▶ **WHAT IS BEING ASKED**
Search the data for the string "训练框架" and gather each line it is in.

Dataset records:
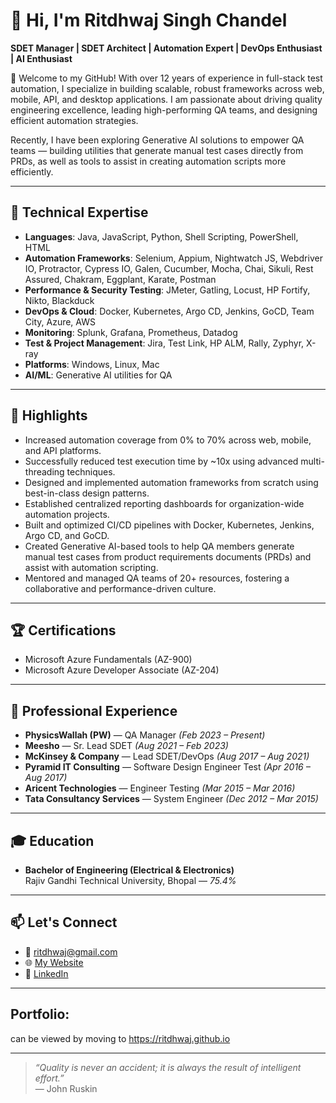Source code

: # 👋 Hi, I'm Ritdhwaj Singh Chandel

**SDET Manager | SDET Architect | Automation Expert | DevOps Enthusiast | AI Enthusiast**

🌟 Welcome to my GitHub! With over 12 years of experience in full-stack test automation, I specialize in building scalable, robust frameworks across web, mobile, API, and desktop applications. I am passionate about driving quality engineering excellence, leading high-performing QA teams, and designing efficient automation strategies.  

Recently, I have been exploring Generative AI solutions to empower QA teams — building utilities that generate manual test cases directly from PRDs, as well as tools to assist in creating automation scripts more efficiently.

---

## 🔧 Technical Expertise

- **Languages**: Java, JavaScript, Python, Shell Scripting, PowerShell, HTML
- **Automation Frameworks**: Selenium, Appium, Nightwatch JS, Webdriver IO, Protractor, Cypress IO, Galen, Cucumber, Mocha, Chai, Sikuli, Rest Assured, Chakram, Eggplant, Karate, Postman
- **Performance & Security Testing**: JMeter, Gatling, Locust, HP Fortify, Nikto, Blackduck
- **DevOps & Cloud**: Docker, Kubernetes, Argo CD, Jenkins, GoCD, Team City, Azure, AWS
- **Monitoring**: Splunk, Grafana, Prometheus, Datadog
- **Test & Project Management**: Jira, Test Link, HP ALM, Rally, Zyphyr, X-ray
- **Platforms**: Windows, Linux, Mac
- **AI/ML**: Generative AI utilities for QA

---

## 🚀 Highlights

- Increased automation coverage from 0% to 70% across web, mobile, and API platforms.
- Successfully reduced test execution time by ~10x using advanced multi-threading techniques.
- Designed and implemented automation frameworks from scratch using best-in-class design patterns.
- Established centralized reporting dashboards for organization-wide automation projects.
- Built and optimized CI/CD pipelines with Docker, Kubernetes, Jenkins, Argo CD, and GoCD.
- Created Generative AI-based tools to help QA members generate manual test cases from product requirements documents (PRDs) and assist with automation scripting.
- Mentored and managed QA teams of 20+ resources, fostering a collaborative and performance-driven culture.

---

## 🏆 Certifications

- Microsoft Azure Fundamentals (AZ-900)
- Microsoft Azure Developer Associate (AZ-204)

---

## 💼 Professional Experience

- **PhysicsWallah (PW)** — QA Manager *(Feb 2023 – Present)*
- **Meesho** — Sr. Lead SDET *(Aug 2021 – Feb 2023)*
- **McKinsey & Company** — Lead SDET/DevOps *(Aug 2017 – Aug 2021)*
- **Pyramid IT Consulting** — Software Design Engineer Test *(Apr 2016 – Aug 2017)*
- **Aricent Technologies** — Engineer Testing *(Mar 2015 – Mar 2016)*
- **Tata Consultancy Services** — System Engineer *(Dec 2012 – Mar 2015)*

---

## 🎓 Education

- **Bachelor of Engineering (Electrical & Electronics)**  
  Rajiv Gandhi Technical University, Bhopal — *75.4%*

---

## 📫 Let's Connect

- 📧 [ritdhwaj@gmail.com](mailto:ritdhwaj@gmail.com)
- 🌐 [My Website](https://ritdhwaj.github.io)
- 💼 [LinkedIn](https://www.linkedin.com/in/ritdhwaj) 
---
## Portfolio:
can be viewed by moving to https://ritdhwaj.github.io

 ---

> *“Quality is never an accident; it is always the result of intelligent effort.”*  
— John Ruskin
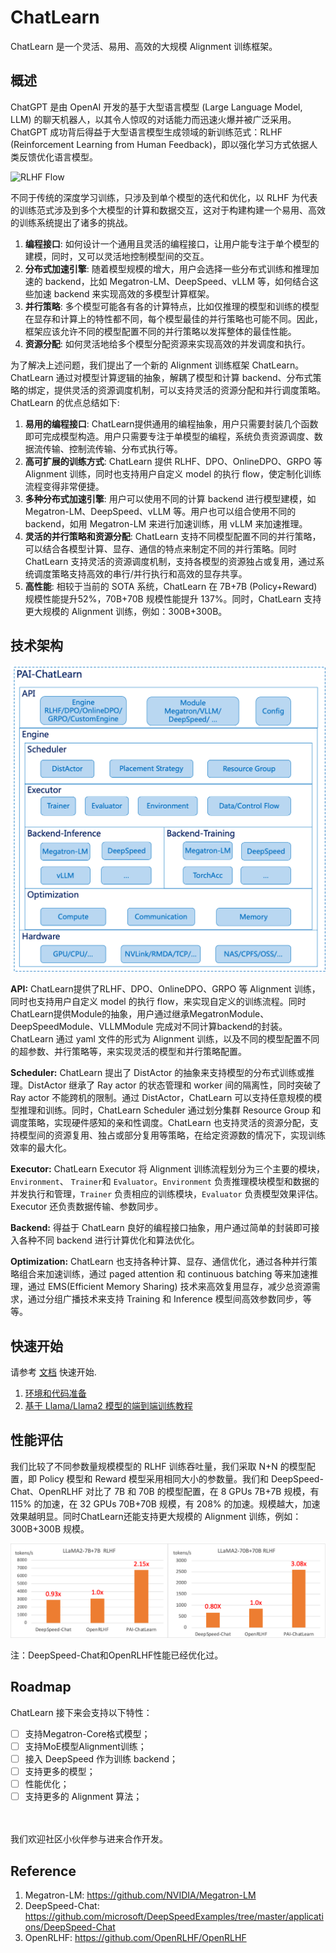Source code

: # ChatLearn

ChatLearn 是一个灵活、易用、高效的大规模 Alignment 训练框架。

## 概述

ChatGPT 是由 OpenAI 开发的基于大型语言模型 (Large Language Model, LLM) 的聊天机器人，以其令人惊叹的对话能力而迅速火爆并被广泛采用。ChatGPT 成功背后得益于大型语言模型生成领域的新训练范式：RLHF (Reinforcement Learning from Human Feedback)，即以强化学习方式依据人类反馈优化语言模型。

![RLHF Flow](../images/rlhf.png)

不同于传统的深度学习训练，只涉及到单个模型的迭代和优化，以 RLHF 为代表的训练范式涉及到多个大模型的计算和数据交互，这对于构建构建一个易用、高效的训练系统提出了诸多的挑战。
1. **编程接口**: 如何设计一个通用且灵活的编程接口，让用户能专注于单个模型的建模，同时，又可以灵活地控制模型间的交互。
2. **分布式加速引擎**: 随着模型规模的增大，用户会选择一些分布式训练和推理加速的 backend，比如 Megatron-LM、DeepSpeed、vLLM 等，如何结合这些加速 backend 来实现高效的多模型计算框架。
3. **并行策略**: 多个模型可能各有各的计算特点，比如仅推理的模型和训练的模型在显存和计算上的特性都不同，每个模型最佳的并行策略也可能不同。因此，框架应该允许不同的模型配置不同的并行策略以发挥整体的最佳性能。
4. **资源分配**: 如何灵活地给多个模型分配资源来实现高效的并发调度和执行。

为了解决上述问题，我们提出了一个新的 Alignment 训练框架 ChatLearn。ChatLearn 通过对模型计算逻辑的抽象，解耦了模型和计算 backend、分布式策略的绑定，提供灵活的资源调度机制，可以支持灵活的资源分配和并行调度策略。ChatLearn 的优点总结如下:
1. **易用的编程接口**: ChatLearn提供通用的编程抽象，用户只需要封装几个函数即可完成模型构造。用户只需要专注于单模型的编程，系统负责资源调度、数据流传输、控制流传输、分布式执行等。
2. **高可扩展的训练方式**: ChatLearn 提供 RLHF、DPO、OnlineDPO、GRPO 等 Alignment 训练，同时也支持用户自定义 model 的执行 flow，使定制化训练流程变得非常便捷。
3. **多种分布式加速引擎**: 用户可以使用不同的计算 backend 进行模型建模，如 Megatron-LM、DeepSpeed、vLLM 等。用户也可以组合使用不同的 backend，如用 Megatron-LM 来进行加速训练，用 vLLM 来加速推理。
4. **灵活的并行策略和资源分配**: ChatLearn 支持不同模型配置不同的并行策略，可以结合各模型计算、显存、通信的特点来制定不同的并行策略。同时 ChatLearn 支持灵活的资源调度机制，支持各模型的资源独占或复用，通过系统调度策略支持高效的串行/并行执行和高效的显存共享。
5. **高性能**: 相较于当前的 SOTA 系统，ChatLearn 在 7B+7B (Policy+Reward) 规模性能提升52%，70B+70B 规模性能提升 137%。同时，ChatLearn 支持更大规模的 Alignment 训练，例如：300B+300B。

## 技术架构

![arch](../images/arch.png)

**API:** ChatLearn提供了RLHF、DPO、OnlineDPO、GRPO 等 Alignment 训练，同时也支持用户自定义 model 的执行 flow，来实现自定义的训练流程。同时ChatLearn提供Module的抽象，用户通过继承MegatronModule、DeepSpeedModule、VLLMModule 完成对不同计算backend的封装。ChatLearn 通过 yaml 文件的形式为 Alignment 训练，以及不同的模型配置不同的超参数、并行策略等，来实现灵活的模型和并行策略配置。

**Scheduler:** ChatLearn 提出了 DistActor 的抽象来支持模型的分布式训练或推理。DistActor 继承了 Ray actor 的状态管理和 worker 间的隔离性，同时突破了 Ray actor 不能跨机的限制。通过 DistActor，ChatLearn 可以支持任意规模的模型推理和训练。同时，ChatLearn Scheduler 通过划分集群 Resource Group 和调度策略，实现硬件感知的亲和性调度。ChatLearn 也支持灵活的资源分配，支持模型间的资源复用、独占或部分复用等策略，在给定资源数的情况下，实现训练效率的最大化。

**Executor:** ChatLearn Executor 将 Alignment 训练流程划分为三个主要的模块，`Environment`、 `Trainer`和 `Evaluator`。`Environment` 负责推理模块模型和数据的并发执行和管理，`Trainer` 负责相应的训练模块，`Evaluator` 负责模型效果评估。Executor 还负责数据传输、参数同步。

**Backend:** 得益于 ChatLearn 良好的编程接口抽象，用户通过简单的封装即可接入各种不同 backend 进行计算优化和算法优化。

**Optimization:** ChatLearn 也支持各种计算、显存、通信优化，通过各种并行策略组合来加速训练，通过 paged attention 和 continuous batching 等来加速推理，通过 EMS(Efficient Memory Sharing) 技术来高效复用显存，减少总资源需求，通过分组广播技术来支持 Training 和 Inference 模型间高效参数同步，等等。


## 快速开始

请参考 [文档](https://chatlearn.readthedocs.io/zh-cn/latest/) 快速开始.

1. [环境和代码准备](installation.md)
2. [基于 Llama/Llama2 模型的端到端训练教程](tutorial/tutorial_llama2.md)


## 性能评估

我们比较了不同参数量规模模型的 RLHF 训练吞吐量，我们采取 N+N 的模型配置，即 Policy 模型和 Reward 模型采用相同大小的参数量。我们和 DeepSpeed-Chat、OpenRLHF 对比了 7B 和 70B 的模型配置，在 8 GPUs 7B+7B 规模，有 115% 的加速，在 32 GPUs 70B+70B 规模，有 208% 的加速。规模越大，加速效果越明显。同时ChatLearn还能支持更大规模的 Alignment 训练，例如：300B+300B 规模。

![compare perf](../images/perf.png)

注：DeepSpeed-Chat和OpenRLHF性能已经优化过。

## Roadmap

ChatLearn 接下来会支持以下特性：
- [ ] 支持Megatron-Core格式模型；
- [ ] 支持MoE模型Alignment训练；
- [ ] 接入 DeepSpeed 作为训练 backend；
- [ ] 支持更多的模型；
- [ ] 性能优化；
- [ ] 支持更多的 Alignment 算法；

<br><br>
我们欢迎社区小伙伴参与进来合作开发。

## Reference

1. Megatron-LM: https://github.com/NVIDIA/Megatron-LM
2. DeepSpeed-Chat: https://github.com/microsoft/DeepSpeedExamples/tree/master/applications/DeepSpeed-Chat
3. OpenRLHF: https://github.com/OpenRLHF/OpenRLHF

▶ **REPLY TO THE TASK**
ChatLearn 是一个灵活、易用、高效的大规模 Alignment 训练框架。
为了解决上述问题，我们提出了一个新的 Alignment 训练框架 ChatLearn。ChatLearn 通过对模型计算逻辑的抽象，解耦了模型和计算 backend、分布式策略的绑定，提供灵活的资源调度机制，可以支持灵活的资源分配和并行调度策略。ChatLearn 的优点总结如下:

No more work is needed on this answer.